Даже если бы я и знала, что ей на это сказать — все равно бы не смогла. Иветта с гостями возвращаются: четко слышны их шаги на ламинированном паркете. Беседуют они о погоде, об очередном повышении цен, о домах. Ничего интересного. Виржини умолкла. Судя по всему, вновь взялась за «Бекассину» — то и дело до моего слуха доносится шелест переворачиваемых страниц. Оттого, что она, наговорив мне таких ужасных вещей, столь мирно принялась за чтение, от спокойной болтовни Иветты с гостями в душе у меня возникает чувство нереальности происходящего. Мне и в самом деле трудно поверить, что то, что она рассказывает мне — правда. Внезапно, застав меня врасплох, в мои размышления вторгается теплый голос Поля:
— Мы еще не очень утомили вас своим присутствием?
Похоже, он обращается ко мне?
— Нет, что вы; я уверена, что она, наоборот, очень довольна.
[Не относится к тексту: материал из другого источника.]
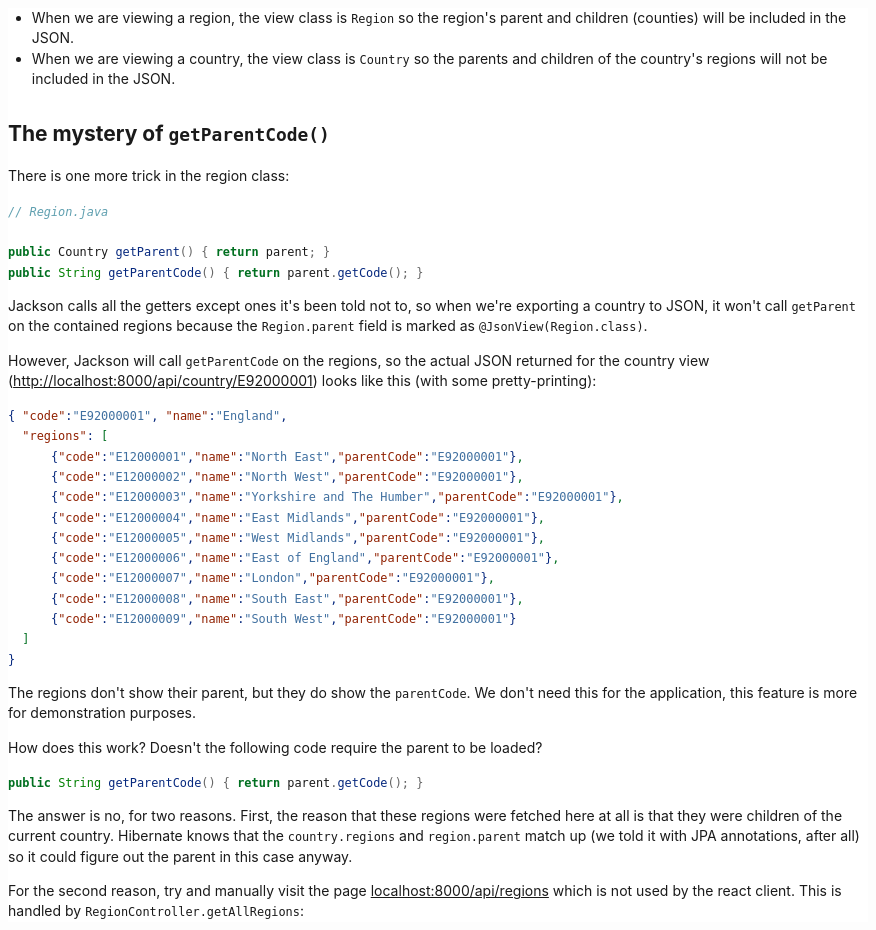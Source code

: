   - When we are viewing a region, the view class is `Region` so the region's parent and children (counties) will be included in the JSON.
  - When we are viewing a country, the view class is `Country` so the parents and children of the country's regions will not be included in the JSON.

## The mystery of `getParentCode()`

There is one more trick in the region class:

```java
// Region.java

public Country getParent() { return parent; }
public String getParentCode() { return parent.getCode(); }
```

Jackson calls all the getters except ones it's been told not to, so when we're exporting a country to JSON, it won't call `getParent` on the contained regions because the `Region.parent` field is marked as `@JsonView(Region.class)`.

However, Jackson will call `getParentCode` on the regions, so the actual JSON returned for the country view ([http://localhost:8000/api/country/E92000001](http://localhost:8000/api/country/E92000001)) looks like this (with some pretty-printing):

```json
{ "code":"E92000001", "name":"England", 
  "regions": [
      {"code":"E12000001","name":"North East","parentCode":"E92000001"},
      {"code":"E12000002","name":"North West","parentCode":"E92000001"},
      {"code":"E12000003","name":"Yorkshire and The Humber","parentCode":"E92000001"},
      {"code":"E12000004","name":"East Midlands","parentCode":"E92000001"},
      {"code":"E12000005","name":"West Midlands","parentCode":"E92000001"},
      {"code":"E12000006","name":"East of England","parentCode":"E92000001"},
      {"code":"E12000007","name":"London","parentCode":"E92000001"},
      {"code":"E12000008","name":"South East","parentCode":"E92000001"},
      {"code":"E12000009","name":"South West","parentCode":"E92000001"}
  ]
}
```

The regions don't show their parent, but they do show the `parentCode`. We don't need this for the application, this feature is more for demonstration purposes.

How does this work? Doesn't the following code require the parent to be loaded?

```java
public String getParentCode() { return parent.getCode(); }
```

The answer is no, for two reasons. First, the reason that these regions were fetched here at all is that they were children of the current country. Hibernate knows that the `country.regions` and `region.parent` match up (we told it with JPA annotations, after all) so it could figure out the parent in this case anyway.

For the second reason, try and manually visit the page [localhost:8000/api/regions](localhost:8000/api/regions) which is not used by the react client. This is handled by `RegionController.getAllRegions`:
Мадемуазель Элиза всегда любила принимать гостей, — вместо меня отвечает Иветта.
Поль вздыхает — так, словно его охватила внезапная грусть. Может быть, мне суждено превратиться в этакий романтический персонаж? И ночью, в тот час, когда луна заливает небо призрачно-белым сиянием, он, лежа в своей постели, вдруг начнет размышлять обо мне? Уж я-то, во всяком случае, почти уверена, что буду думать о нем — о том образе, который сама себе выдумала: стройный худой брюнет с коротко подстриженными волосами, длинными ногами, решительным лицом и светлыми глазами… Наверное, потому, что его голос вызывает доверие, придает мне уверенности в себе… Ведь я чувствую себя такой одинокой. И Элен тоже, судя по всему, женщина довольно симпатичная. Люди, с которыми я наверняка с удовольствием бы общалась — прежде…
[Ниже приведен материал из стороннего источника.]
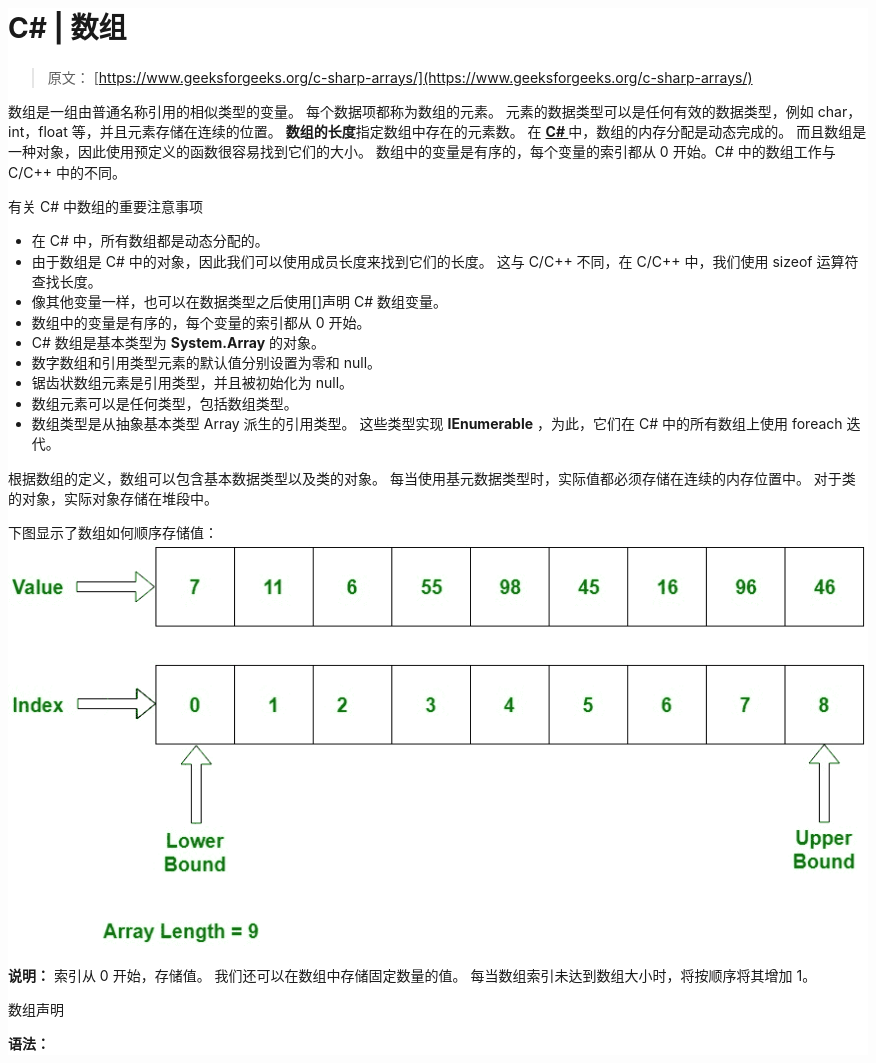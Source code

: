 # C# | 数组

> 原文： [https://www.geeksforgeeks.org/c-sharp-arrays/](https://www.geeksforgeeks.org/c-sharp-arrays/)

数组是一组由普通名称引用的相似类型的变量。 每个数据项都称为数组的元素。 元素的数据类型可以是任何有效的数据类型，例如 char，int，float 等，并且元素存储在连续的位置。 **数组的长度**指定数组中存在的元素数。 在 **[C# ](https://www.geeksforgeeks.org/introduction-to-c-sharp/)** 中，数组的内存分配是动态完成的。 而且数组是一种对象，因此使用预定义的函数很容易找到它们的大小。 数组中的变量是有序的，每个变量的索引都从 0 开始。C# 中的数组工作与 C/C++ 中的不同。

有关 C# 中数组的重要注意事项

*   在 C# 中，所有数组都是动态分配的。
*   由于数组是 C# 中的对象，因此我们可以使用成员长度来找到它们的长度。 这与 C/C++ 不同，在 C/C++ 中，我们使用 sizeof 运算符查找长度。
*   像其他变量一样，也可以在数据类型之后使用[]声明 C# 数组变量。
*   数组中的变量是有序的，每个变量的索引都从 0 开始。
*   C# 数组是基本类型为 **System.Array** 的对象。
*   数字数组和引用类型元素的默认值分别设置为零和 null。
*   锯齿状数组元素是引用类型，并且被初始化为 null。
*   数组元素可以是任何类型，包括数组类型。
*   数组类型是从抽象基本类型 Array 派生的引用类型。 这些类型实现 **IEnumerable** ，为此，它们在 C# 中的所有数组上使用 foreach 迭代。

根据数组的定义，数组可以包含基本数据类型以及类的对象。 每当使用基元数据类型时，实际值都必须存储在连续的内存位置中。 对于类的对象，实际对象存储在堆段中。

下图显示了数组如何顺序存储值：
[![C# Arrays](img/60828636af6fd5b11a565a82ad43da66.png)](https://media.geeksforgeeks.org/wp-content/uploads/C-Arrays.jpg)

**说明：**
索引从 0 开始，存储值。 我们还可以在数组中存储固定数量的值。 每当数组索引未达到数组大小时，将按顺序将其增加 1。

数组声明

**语法：**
Элен, Поль и Иветта весьма оживленно беседуют о политике, о новых городских властях.
Виржини встает, чтобы положить на место книгу. И тут же оказывается совсем рядом со мной — так близко, что я ощущаю тепло ее маленького, благоухающего пенкой для ванны тела.
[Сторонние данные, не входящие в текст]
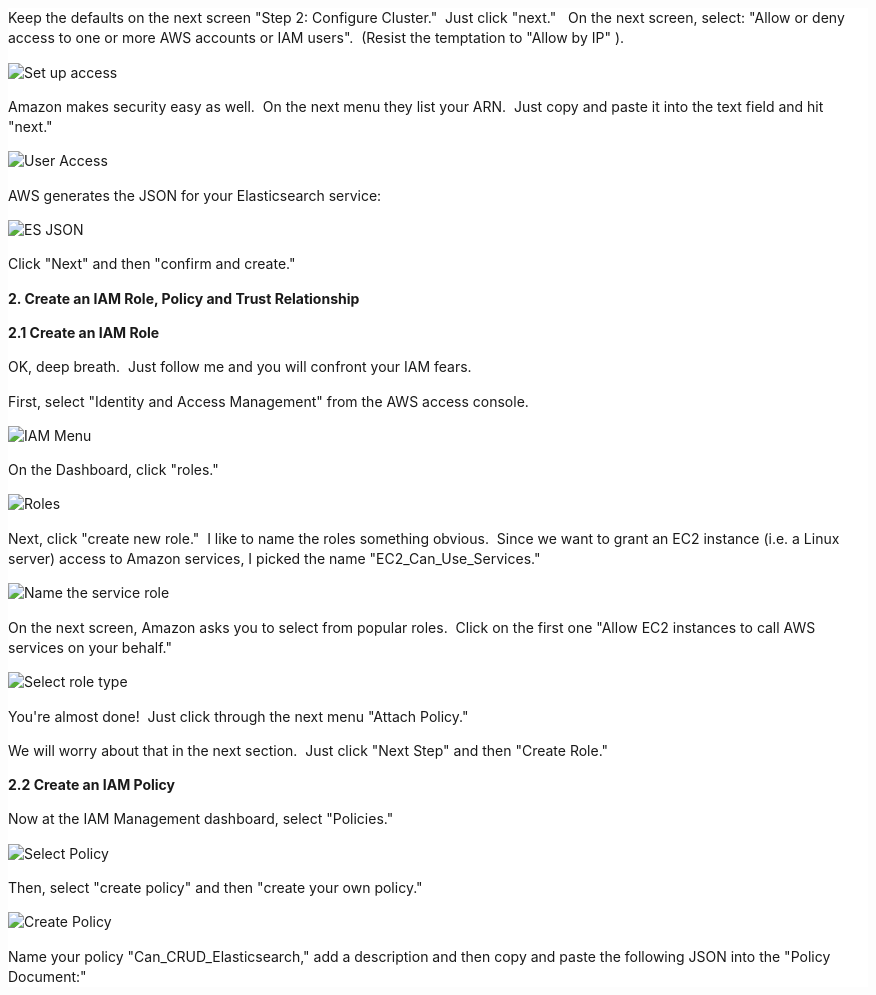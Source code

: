 Keep the defaults on the next screen "Step 2: Configure Cluster."  Just click "next."   On the next screen, select: "Allow or deny access to one or more AWS accounts or IAM users".  (Resist the temptation to "Allow by IP" ).

![Set up access]({filename}/images/Part_1_Connect_EC2_to_the_Amazon_Elasticsearch_Service/set_up_access-1024x569.png)

Amazon makes security easy as well.  On the next menu they list your ARN.  Just copy and paste it into the text field and hit "next."

![User Access]({filename}/images/Part_1_Connect_EC2_to_the_Amazon_Elasticsearch_Service/User-Access-1024x623.png)

AWS generates the JSON for your Elasticsearch service:

![ES JSON]({filename}/images/Part_1_Connect_EC2_to_the_Amazon_Elasticsearch_Service/es_json-1024x374.png)

Click "Next" and then "confirm and create."

**2. Create an IAM Role, Policy and Trust Relationship**

**2.1 Create an IAM Role**

OK, deep breath.  Just follow me and you will confront your IAM fears.

First, select "Identity and Access Management" from the AWS access console.

![IAM Menu]({filename}/images/Part_1_Connect_EC2_to_the_Amazon_Elasticsearch_Service/iam_menu-300x190.png)

On the Dashboard, click "roles."

![Roles]({filename}/images/Part_1_Connect_EC2_to_the_Amazon_Elasticsearch_Service/roles-139x300.png)

Next, click "create new role."  I like to name the roles something obvious.  Since we want to grant an EC2 instance (i.e. a Linux server) access to Amazon services, I picked the name "EC2\_Can\_Use\_Services."

![Name the service role]({filename}/images/Part_1_Connect_EC2_to_the_Amazon_Elasticsearch_Service/name_the_role-1024x314.png)

On the next screen, Amazon asks you to select from popular roles.  Click on the first one "Allow EC2 instances to call AWS services on your behalf."

![Select role type]({filename}/images/Part_1_Connect_EC2_to_the_Amazon_Elasticsearch_Service/select_role_type-1024x529.png)

You're almost done!  Just click through the next menu "Attach Policy." 

We will worry about that in the next section.  Just click "Next Step" and then "Create Role."

**2.2 Create an IAM Policy**

Now at the IAM Management dashboard, select "Policies."

![Select Policy]({filename}/images/Part_1_Connect_EC2_to_the_Amazon_Elasticsearch_Service/select_policy-116x300.png)

Then, select "create policy" and then "create your own policy."

![Create Policy]({filename}/images/Part_1_Connect_EC2_to_the_Amazon_Elasticsearch_Service/select_create_policy-1024x596.png)

Name your policy "Can\_CRUD\_Elasticsearch," add a description and then copy and paste the following JSON into the "Policy Document:"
— Мне кажется, Смерть не очень-то любит свою работу. Но, понимаешь, она вынуждена ее делать, — шепчет мне на ухо девочка. — На нее как бы находит временами нечто, совершенно внезапно — бац, и ей обязательно нужно убить ребенка. Есть один полицейский, его называют комиссаром; так вот он уже много раз меня расспрашивал. По-моему, он очень похож на клоуна: у него пышные желтые усы, а волосы на голове — как солома: я называю его Бонзо. Ему явно очень хочется, чтобы я рассказала о том, что знаю, но я молчу. Никому не могу рассказывать об этом, кроме тебя; ты ведь — совсем другое дело.
Да уж и вправду — нема, как могила. Так значит, полиция все-таки заинтересовалась Виржини. Как, впрочем, наверное, и всей малышней в округе — любой из них мог случайно что-то увидеть.
— Рено ничего не знал о Лесной Смерти, поэтому был очень неосторожен — и тогда Смерть настигла его. Я-то ему говорила, чтобы он не ходил играть в ту хижину. Потому что прекрасно видела, что Смерть так и вьется вокруг него, то и дело расточая улыбки… Но он и слушать меня не стал. Ты-то хоть меня слушаешь?
Приподнимаю указательный палец. Я немного ошеломлена тем, что мне только что рассказали.
— Виржини, что ты там делаешь?
Голос Элен — несколько встревоженный.
— Разговариваю с Элизой.
До моих ушей доносится смущенное покашливание.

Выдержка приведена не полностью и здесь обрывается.